Affinché una banca possa costituire tali prestiti in garanzia per l’ottenimento di liquidità, deve assicurarne il trasferimento alla BNS adottando a tal fine una serie di misure preparatorie sul piano giuridico e operativo. A questo scopo la Banca nazionale ha sviluppato un processo digitale in collaborazione con SIX Terravis.

Preferire l'intervento sui mercati delle divise è uno strumento particolarmente appropriato per una piccola economia aperta come la Svizzera, sensibile ai prezzi delle importazioni e, di conseguenza, alla forza della sua valuta
Alim Remtulla, Chief FX Strategist presso EFG Bank

Gli indici PMI in Europa determinanti per l’euro

La volontà della BNS, almeno in questa fase, di preferire l’intervento sui mercati delle divise (vendendo valute estere e acquistando franchi) anziché sul tasso d’interesse - una modalità che ha finora contribuito a tenere a bada le spinte inflazionistiche «d’importazione» - è «uno strumento particolarmente appropriato per una piccola economia aperta come la Svizzera, sensibile ai prezzi delle importazioni e, di conseguenza, alla forza della sua valuta», osserva Alim Remtulla, Chief FX Strategist presso EFG Bank a Lugano.

Il rischio che il franco si sopravvaluti troppo preoccupa diversi ambienti economici a cominciare dall’Unione sindacale svizzera (USS) che considera il tasso di cambio «equo» euro-franco attorno a 1,10-1,20 (attualmente è a 0,9650).

L’analista di EFG Bank ci invita tuttavia a tener d’occhio i prossimi rilevamenti PMI (Purchasing Managers’ Index): «Nel breve termine, le indicazioni fornite dai responsabili degli acquisti nelle aziende determineranno la direzione del cambio euro-franco.

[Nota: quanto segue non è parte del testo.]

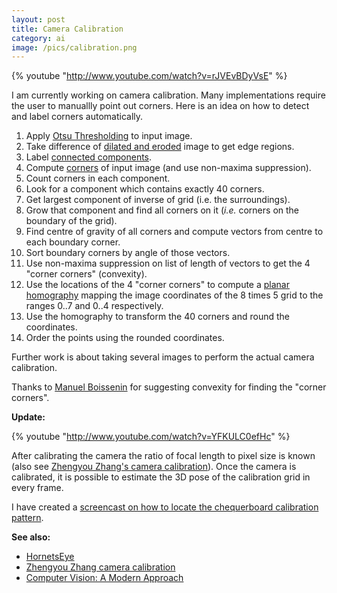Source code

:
 ```yaml
---
layout: post
title: Camera Calibration
category: ai
image: /pics/calibration.png
---
```


{% youtube "http://www.youtube.com/watch?v=rJVEvBDyVsE" %}

I am currently working on camera calibration. Many implementations require the user to manuallly point out corners. Here is an idea on how to detect and label corners automatically.

1. Apply [Otsu Thresholding][2] to input image.
2. Take difference of [dilated and eroded][3] image to get edge regions.
3. Label [connected components][4].
4. Compute [corners][5] of input image (and use non-maxima suppression).
5. Count corners in each component.
6. Look for a component which contains exactly 40 corners.
7. Get largest component of inverse of grid (i.e. the surroundings).
8. Grow that component and find all corners on it (*i.e.* corners on the boundary of the grid).
9. Find centre of gravity of all corners and compute vectors from centre to each boundary corner.
10. Sort boundary corners by angle of those vectors.
11. Use non-maxima suppression on list of length of vectors to get the 4 "corner corners" (convexity).
12. Use the locations of the 4 "corner corners" to compute a [planar homography][6] mapping the image coordinates of the 8 times 5 grid to the ranges 0..7 and 0..4 respectively.
13. Use the homography to transform the 40 corners and round the coordinates.
14. Order the points using the rounded coordinates.

Further work is about taking several images to perform the actual camera calibration.

Thanks to [Manuel Boissenin][8] for suggesting convexity for finding the "corner corners".

**Update:**

{% youtube "http://www.youtube.com/watch?v=YFKULC0efHc" %}

After calibrating the camera the ratio of focal length to pixel size is known (also see [Zhengyou Zhang's camera calibration][10]). Once the camera is calibrated, it is possible to estimate the 3D pose of the calibration grid in every frame.

I have created a [screencast on how to locate the chequerboard calibration pattern][11].

**See also:**

* [HornetsEye][1]
* [Zhengyou Zhang camera calibration][6]
* [Computer Vision: A Modern Approach][9]

[1]: http://www.wedesoft.de/hornetseye-api/
[2]: http://en.wikipedia.org/wiki/Otsu%27s_method
[3]: http://en.wikipedia.org/wiki/Mathematical_morphology
[4]: http://en.wikipedia.org/wiki/Connected_Component_Labeling
[5]: http://en.wikipedia.org/wiki/Corner_detection
[6]: http://research.microsoft.com/en-us/um/people/zhang/calib/
[8]: http://fr.linkedin.com/pub/manuel-boissenin/a/444/69
[9]: http://www.amazon.co.uk/gp/product/0131911937/ref=as_li_ss_tl?ie=UTF8&tag=wedesoft-21&linkCode=as2&camp=1634&creative=19450&creativeASIN=0131911937
[10]: http://research.microsoft.com/en-us/um/people/zhang/calib/
[11]: http://www.wedesoft.de/ai/2011/09/25/chequerboard/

Indici deboli in Europa spingeranno l’euro al ribasso e confermeranno le preoccupazioni per la crescita manifestate dalle banche centrali nell’ultima settimana. Nella remota possibilità, invece, che questi indici forniranno indicazioni di “espansione”, sarà legittimata la strategia della BCE (di alzare i tassi, ndr) e il cambio euro-franco potrebbe apprezzarsi prima che la BNS intervenga». Remtulla aggiunge, infine, che «la pausa della BoE (v. correlata, ndr) fa apparire la BCE fuori luogo, forse per aver commesso un errore di politica monetaria la scorsa settimana».

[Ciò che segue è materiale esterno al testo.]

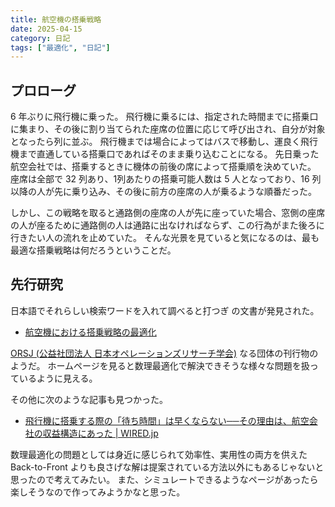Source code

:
 ```yaml
---
title: 航空機の搭乗戦略
date: 2025-04-15
category: 日記
tags: ["最適化", "日記"]
---
```


## プロローグ

6 年ぶりに飛行機に乗った。
飛行機に乗るには、指定された時間までに搭乗口に集まり、その後に割り当てられた座席の位置に応じて呼び出され、自分が対象となったら列に並ぶ。
飛行機までは場合によってはバスで移動し、運良く飛行機まで直通している搭乗口であればそのまま乗り込むことになる。
先日乗った航空会社では、搭乗するときに機体の前後の席によって搭乗順を決めていた。
座席は全部で 32 列あり、1列あたりの搭乗可能人数は 5 人となっており、16
列以降の人が先に乗り込み、その後に前方の座席の人が乗るような順番だった。

しかし、この戦略を取ると通路側の座席の人が先に座っていた場合、窓側の座席の人が座るために通路側の人は通路に出なければならず、この行為がまた後ろに行きたい人の流れを止めていた。
そんな光景を見ていると気になるのは、最も最適な搭乗戦略は何だろうということだ。

## 先行研究

日本語でそれらしい検索ワードを入れて調べると打つぎ の文書が発見された。

- [航空機における搭乗戦略の最適化](https://orsj.org/wp-content/corsj/or61-10/or61_10_686.pdf)

[ORSJ (公益社団法人 日本オペレーションズリサーチ学会)](https://orsj.org/)
なる団体の刊行物のようだ。
ホームページを見ると数理最適化で解決できそうな様々な問題を扱っているように見える。

その他に次のような記事も見つかった。

- [飛行機に搭乗する際の「待ち時間」は早くならない──その理由は、航空会社の収益構造にあった | WIRED.jp](https://wired.jp/2018/02/28/airlines-boarding-process/)

数理最適化の問題としては身近に感じられて効率性、実用性の両方を供えた
Back-to-Front
よりも良さげな解は提案されている方法以外にもあるじゃないと思ったので考えてみたい。
また、シミュレートできるようなページがあったら楽しそうなので作ってみようかなと思った。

L’Inghilterra si ferma, Svezia e Norvegia no

La Bank of England (BoE) ha lasciato invariati i tassi d’interesse della sterlina al 5,25%, dopo 14 rialzi consecutivi. La decisione arriva relativamente a sorpresa rispetto alle attese di un ulteriore ritocco di un quarto di punto, analogo a quello attuato una settimana fa dalla Banca centrale europea (BCE). Lo stop - preceduto da una conferma del calo tendenziale dell’inflazione e in qualche modo preannunciato giorni fa dal governatore Andrew Bailey - era invocato da tempo da vari settori dell’economia e darà sollievo a chi è titolare di mutui.

A differenza di BCE, Fed e BNS, le banche centrali di Svezia e Norvegia hanno entrambi alzato di 25 punti base i loro rispettivi tassi direttori, al 4% e 4,25% rispettivamente, annunciando nel contempo ulteriori possibili rialzi nel corso dell’anno.